What the Committee did that was much more radical occurred a month before the homosexuality decisions: it adopted, with much more support among the members than the homosexuality decision, an opinion that in effect nullified the extra days of counting imposed derabbanan for niddah,and ruling that a woman who counted only the minimum days mentioned in the Torah was in full compliance--and, in doing so, was fairly frank in rejecting the rulings of the Talmud and rishonim.

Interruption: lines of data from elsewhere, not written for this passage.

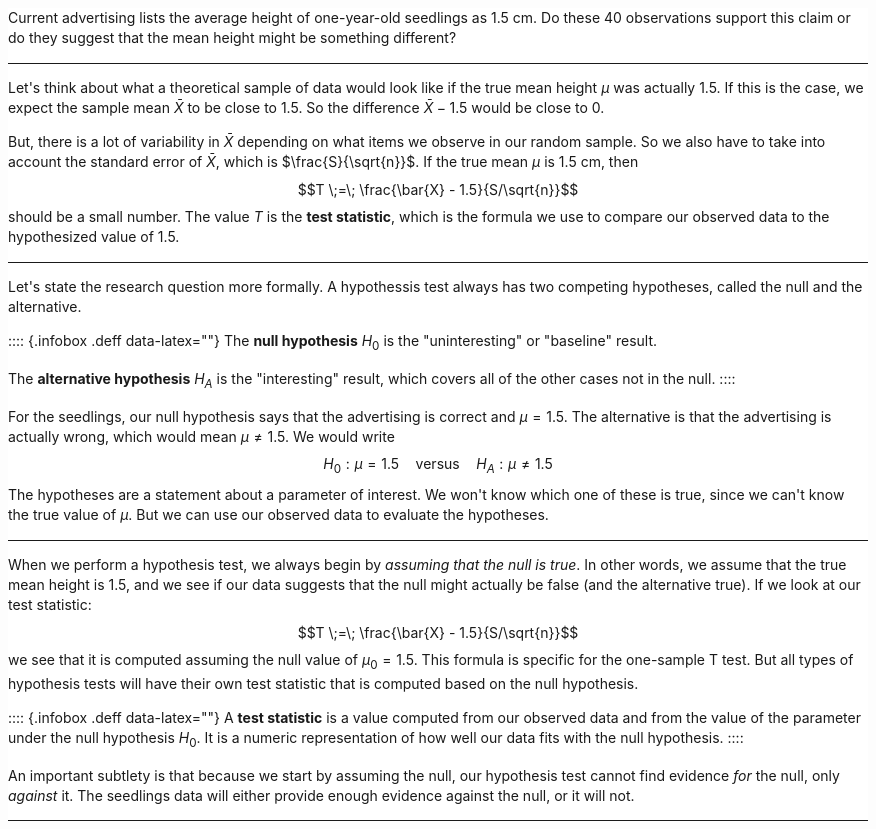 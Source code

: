 Current advertising lists the average height of one-year-old seedlings as 1.5 cm.  Do these 40 observations support this claim or do they suggest that the mean height might be something different?

---

Let's think about what a theoretical sample of data would look like if the true mean height $\mu$ was actually 1.5.  If this is the case, we expect the sample mean $\bar{X}$ to be close to 1.5.  So the difference $\bar{X} - 1.5$ would be close to 0.

But, there is a lot of variability in $\bar{X}$ depending on what items we observe in our random sample.  So we also have to take into account the standard error of $\bar{X}$, which is $\frac{S}{\sqrt{n}}$.  If the true mean $\mu$ is 1.5 cm, then 
$$T \;=\; \frac{\bar{X} - 1.5}{S/\sqrt{n}}$$
should be a small number.  The value $T$ is the **test statistic**, which is the formula we use to compare our observed data to the hypothesized value of 1.5.

---

Let's state the research question more formally.  A hypothessis test always has two competing hypotheses, called the null and the alternative.

:::: {.infobox .deff data-latex=""}
The **null hypothesis** $H_0$ is the "uninteresting" or "baseline" result.

The **alternative hypothesis** $H_A$ is the "interesting" result, which covers all of the other cases not in the null.
::::

For the seedlings, our null hypothesis says that the advertising is correct and $\mu = 1.5$.  The alternative is that the advertising is actually wrong, which would mean $\mu \neq 1.5$.  We would write
$$H_0: \mu = 1.5 \quad \text{versus}\quad H_A: \mu \neq 1.5$$
The hypotheses are a statement about a parameter of interest.  We won't know which one of these is true, since we can't know the true value of $\mu$.  But we can use our observed data to evaluate the hypotheses.

---

When we perform a hypothesis test, we always begin by *assuming that the null is true*.  In other words, we assume that the true mean height is 1.5, and we see if our data suggests that the null might actually be false (and the alternative true).  If we look at our test statistic:
$$T \;=\; \frac{\bar{X} - 1.5}{S/\sqrt{n}}$$
we see that it is computed assuming the null value of $\mu_0 = 1.5$.  This formula is specific for the one-sample T test.  But all types of hypothesis tests will have their own test statistic that is computed based on the null hypothesis.

:::: {.infobox .deff data-latex=""}
A **test statistic** is a value computed from our observed data and from the value of the parameter under the null hypothesis $H_0$.  It is a numeric representation of how well our data fits with the null hypothesis.
::::

An important subtlety is that because we start by assuming the null, our hypothesis test cannot find evidence *for* the null, only *against* it.  The seedlings data will either provide enough evidence against the null, or it will not.

---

But I'm not sure what the practical effect of this would be, given that the number of Conservative wives who obey niddah in any form is probably far fewer than the number of Conservatives who avoid eating in non-kosher restaurants. I can't help wondering if the fluff up a little while ago about an Israeli who suggested that the laws of niddah be loosened for those couples with fertility problems is somehow linked to that decision.
And BTW, Epstein's gripe is simply that those who are Conservative rabbis should adhere to what is supposedly the standard position of the movement--that if you must eat in a non-kosher facility, eat unheated foods that would be considered kosher if prepared in a kosher kitchen.

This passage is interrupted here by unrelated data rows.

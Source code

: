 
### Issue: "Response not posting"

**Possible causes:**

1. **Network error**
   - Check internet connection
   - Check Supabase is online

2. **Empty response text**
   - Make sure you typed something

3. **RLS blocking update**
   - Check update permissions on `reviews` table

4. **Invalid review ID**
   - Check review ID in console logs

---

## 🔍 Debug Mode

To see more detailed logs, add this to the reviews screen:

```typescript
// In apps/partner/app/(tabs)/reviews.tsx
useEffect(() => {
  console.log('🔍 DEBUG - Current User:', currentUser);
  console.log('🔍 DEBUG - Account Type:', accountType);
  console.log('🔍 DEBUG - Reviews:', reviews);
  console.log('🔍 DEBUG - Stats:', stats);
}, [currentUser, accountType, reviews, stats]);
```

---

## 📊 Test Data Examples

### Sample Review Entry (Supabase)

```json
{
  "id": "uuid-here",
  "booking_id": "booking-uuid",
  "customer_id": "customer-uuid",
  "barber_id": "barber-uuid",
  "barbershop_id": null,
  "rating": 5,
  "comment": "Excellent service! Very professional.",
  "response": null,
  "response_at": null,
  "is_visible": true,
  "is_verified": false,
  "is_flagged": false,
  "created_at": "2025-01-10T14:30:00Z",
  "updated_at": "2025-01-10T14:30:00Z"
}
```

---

I find it very interesting that this problem is so widespread. Conservative youth groups (USY, Ramah, etc.) have a very strict COLD dairy policy that does not include anything that had been previously heated.

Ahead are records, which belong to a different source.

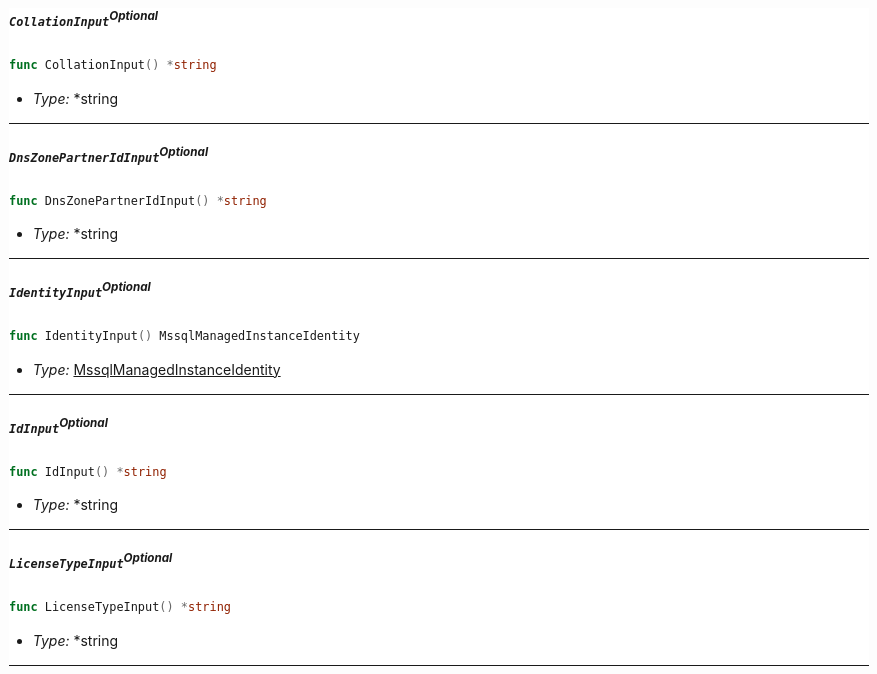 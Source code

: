 ##### `CollationInput`<sup>Optional</sup> <a name="CollationInput" id="@cdktf/provider-azurerm.mssqlManagedInstance.MssqlManagedInstance.property.collationInput"></a>

```go
func CollationInput() *string
```

- *Type:* *string

---

##### `DnsZonePartnerIdInput`<sup>Optional</sup> <a name="DnsZonePartnerIdInput" id="@cdktf/provider-azurerm.mssqlManagedInstance.MssqlManagedInstance.property.dnsZonePartnerIdInput"></a>

```go
func DnsZonePartnerIdInput() *string
```

- *Type:* *string

---

##### `IdentityInput`<sup>Optional</sup> <a name="IdentityInput" id="@cdktf/provider-azurerm.mssqlManagedInstance.MssqlManagedInstance.property.identityInput"></a>

```go
func IdentityInput() MssqlManagedInstanceIdentity
```

- *Type:* <a href="#@cdktf/provider-azurerm.mssqlManagedInstance.MssqlManagedInstanceIdentity">MssqlManagedInstanceIdentity</a>

---

##### `IdInput`<sup>Optional</sup> <a name="IdInput" id="@cdktf/provider-azurerm.mssqlManagedInstance.MssqlManagedInstance.property.idInput"></a>

```go
func IdInput() *string
```

- *Type:* *string

---

##### `LicenseTypeInput`<sup>Optional</sup> <a name="LicenseTypeInput" id="@cdktf/provider-azurerm.mssqlManagedInstance.MssqlManagedInstance.property.licenseTypeInput"></a>

```go
func LicenseTypeInput() *string
```

- *Type:* *string

---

ReplyDeleteWhether I agree with that (which I don't) or not isn't really the question is that there are Halachic leniencies to allow such practices.
However, that 70% of C Rabbis eat hot pizza out is disturbing. How can Rabbis enforce the strict rule while violating Halacha at home?
I happen to have spent much time with R' Epstein in the past and I'm shocked that he would challenge such a tshuva to argue that it's okay. I'm sure His son-in-law will not be pleased.
I also found this very interesting:
ReplyDelete“I would assume that even the Orthodox or very Orthodox would eat cold food like salads [at non-kosher restaurants],” he said. “Warm food brings another level of observance in terms of the plates it was prepared on. I presume that most restaurants are clean and the question is whether you accept it or insist [that the plates] be ritually cleansed.”
While I know some that do follow this practice it is far from the norm of those who describe themselves as Orthodox. She's got no clue.
I actually appreciated that point - it showed minimal awareness of the difference between bliyos which applies only to hot food vs. cold veggies. In truth, if one eats a cold undressed salad off a clean plate with no davar charif included, what issur would be involved?
ReplyDeleteKishnevi - technical details of the Committee process aside, Epstein's response to the survey's revelation that the majority of the C movement is ready to accept gay rabbis is to countenance accepting and celebrating diversity. Plotikin's response to the revelation that the majority eat hot dairy foods in treid restaurants is too say the movement needs to clamp down on standards. Well, which is it - are there absolute standards that need to be upheld, or should we respond to change by moving the standard and "celebrating" change?